Vimes subió las escaleras con paso inseguro, se abrió camino hacia su despacho, se dejó caer en un sillón de cuero cuarteado cuyo relleno se salía por todas partes, rebuscó en el cajón inferior, cogió una botella, agarró el corcho con los dientes, tiró, lo escupió y bebió un largo trago. Empezaba su día.
El mundo empezó a enfocarse.
La vida es igual que la química. Una gota por aquí, una presión por allá y todo cambiaba. Engullía unos decilitros de zumos fermentados y, de repente, empezaba a vivir unas horas más.

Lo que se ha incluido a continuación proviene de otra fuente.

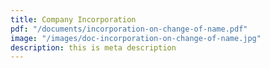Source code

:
 ```yaml
---
title: Company Incorporation
pdf: "/documents/incorporation-on-change-of-name.pdf"
image: "/images/doc-incorporation-on-change-of-name.jpg"
description: this is meta description
---
```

En el pasado, en los tiempos en que aquél había sido un barrio respetable, el esperanzado propietario de una taberna en el portal contiguo pagó a un mago una considerable suma de dinero a cambio de un letrero luminoso en el que cada letra era de un color diferente. Ahora funcionaba de manera caótica, y a veces, con la humedad, se cortocircuitaba. En aquel momento la E era de un rosa enfermizo, y se encendía y se apagaba al azar.

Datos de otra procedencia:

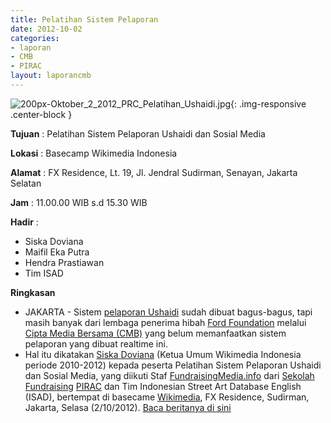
 ```yaml
---
title: Pelatihan Sistem Pelaporan
date: 2012-10-02
categories:
- laporan
- CMB
- PIRAC
layout: laporancmb
---
```


![200px-Oktober_2_2012_PRC_Pelatihan_Ushaidi.jpg](/uploads/200px-Oktober_2_2012_PRC_Pelatihan_Ushaidi.jpg){: .img-responsive .center-block }


**Tujuan** : Pelatihan Sistem Pelaporan Ushaidi dan Sosial Media 

**Lokasi** : Basecamp Wikimedia Indonesia 

**Alamat** : FX Residence, Lt. 19, Jl. Jendral Sudirman, Senayan, Jakarta Selatan 

**Jam** : 11.00.00 WIB s.d 15.30 WIB 

**Hadir** :
* Siska Doviana
* Maifil Eka Putra
* Hendra Prastiawan
* Tim ISAD

**Ringkasan**  
* JAKARTA - Sistem [pelaporan Ushaidi](http://lapor.ciptamedia.org/) sudah dibuat bagus-bagus, tapi masih banyak dari lembaga penerima hibah [Ford Foundation](http://www.fordfoundation.org/) melalui [Cipta Media Bersama (CMB)](http://ciptamedia.org/) yang belum memanfaatkan sistem pelaporan yang dibuat realtime ini. 
* Hal itu dikatakan [Siska Doviana](http://www.wikimedia.or.id/wiki/Pengguna:Siska/) (Ketua Umum Wikimedia Indonesia periode 2010-2012) kepada peserta Pelatihan Sistem Pelaporan Ushaidi dan Sosial Media, yang diikuti Staf [FundraisingMedia.info](http://www.fundraisingmedia.info/) dari [Sekolah Fundraising](sekolahfundraising.com) [PIRAC](http://www.pirac.org/) dan Tim Indonesian Street Art Database English (ISAD), bertempat di basecame [Wikimedia](https://wikimediafoundation.org/wiki/Halaman_Utama/), FX Residence, Sudirman, Jakarta, Selasa (2/10/2012). [Baca beritanya di sini](http://www.fundraisingmedia.info/blog/2012/10/04/sistem-ushaidi-tunjang-pelaporan-lembaga-penerima-hibah/)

Vimes se había acostumbrado a él. Parecía formar parte de la vida.
Contempló durante un rato el vacilante juego de luces en la fachada semiderruida. Luego, levantó un pie metido en su sandalia y dio dos fuertes patadas en los tablones que formaban el suelo.
Tras unos pocos minutos, un sonido lejano indicó que el sargento Colon subía por las escaleras.

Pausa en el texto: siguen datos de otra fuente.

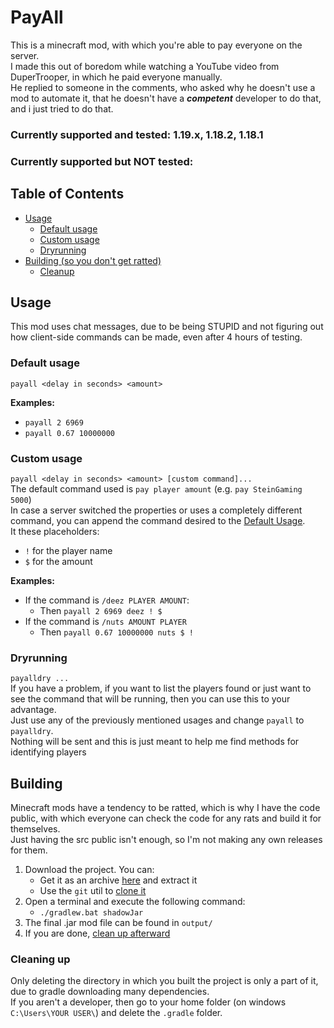 # PayAll
This is a minecraft mod, with which you're able to pay everyone on the server. <br>
I made this out of boredom while watching a YouTube video from DuperTrooper, in which he paid everyone manually. <br>
He replied to someone in the comments, who asked why he doesn't use a mod to automate it, that he doesn't have a ***competent*** developer to do that, and i just tried to do that.
### Currently supported and tested: 1.19.x, 1.18.2, 1.18.1
### Currently supported but NOT tested: 
## Table of Contents

- [Usage](#usage)
  - [Default usage](#default-usage) 
  - [Custom usage](#custom-usage) 
  - [Dryrunning](#dryrunning) 
- [Building (so you don't get ratted)](#building)
  - [Cleanup](#cleaning-up)
## Usage
This mod uses chat messages, due to be being STUPID and not figuring out how client-side commands can be made, even after 4 hours of testing.
### Default usage
``payall <delay in seconds> <amount>`` <br>

**Examples:**
- ``payall 2 6969``
- ``payall 0.67 10000000``

### Custom usage
``payall <delay in seconds> <amount> [custom command]...`` <br>
The default command used is ``pay player amount`` (e.g. ``pay SteinGaming 5000``) <br>
In case a server switched the properties or uses a completely different command, you can append the command desired to the [Default Usage](#default-usage). <br>
It these placeholders:
- ``!`` for the player name
- ``$`` for the amount

**Examples:**
- If the command is ``/deez PLAYER AMOUNT``:
  - Then ``payall 2 6969 deez ! $``
- If the command is ``/nuts AMOUNT PLAYER``
  - Then ``payall 0.67 10000000 nuts $ !``

### Dryrunning
``payalldry ...`` <br>
If you have a problem, if you want to list the players found or just want to see the command that will be running, then you can use this to your advantage. <br>
Just use any of the previously mentioned usages and change ``payall`` to ``payalldry``. <br>
Nothing will be sent and this is just meant to help me find methods for identifying players

## Building
Minecraft mods have a tendency to be ratted, which is why I have the code public, with which everyone can check the code for any rats and build it for themselves. <br>
Just having the src public isn't enough, so I'm not making any own releases for them.

1. Download the project. You can:
    - Get it as an archive [here](https://github.com/SteinGaming/PayAll/archive/refs/heads/main.zip) and extract it
    - Use the ``git`` util to [clone it](https://github.com/git-guides/git-clone)
2. Open a terminal and execute the following command:
    - ```./gradlew.bat shadowJar```
3. The final .jar mod file can be found in `output/`
4. If you are done, [clean up afterward](#Cleaning-up)

### Cleaning up
Only deleting the directory in which you built the project is only a part of it, due to gradle downloading many dependencies. <br>
If you aren't a developer, then go to your home folder (on windows ``C:\Users\YOUR USER\``) and delete the ``.gradle`` folder. <br>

Vimes contó en silencio. Colon siempre hacía una pausa de seis segundos al final de los peldaños para recuperar el aliento, al menos en parte.
Al séptimo segundo, la puerta se abrió. La cara del sargento apareció por la ranura como una luna llena.
Se podía describir al sargento Colon de la siguiente manera: era el tipo de hombre que, si se decidiera por la carrera militar, gravitaría automáticamente hasta el puesto de sargento. Nadie lo podía imaginar como cabo. Ni como capitán, desde luego. Fuera del ejército, parecía hecho a medida para algo como fabricante de salchichas, para cualquier cosa que requiriese un rostro sonrosado y una terrible tendencia a sudar.
Saludó y, con mucho cuidado, puso una arrugada hoja de papel sobre el escritorio de Vimes. La alisó con las manos.
—Buenas noches, capitán —dijo—. El informe de los incidentes de ayer y todo eso. Ah, se me olvidaba, debes cuatro peniques en el Club de Té.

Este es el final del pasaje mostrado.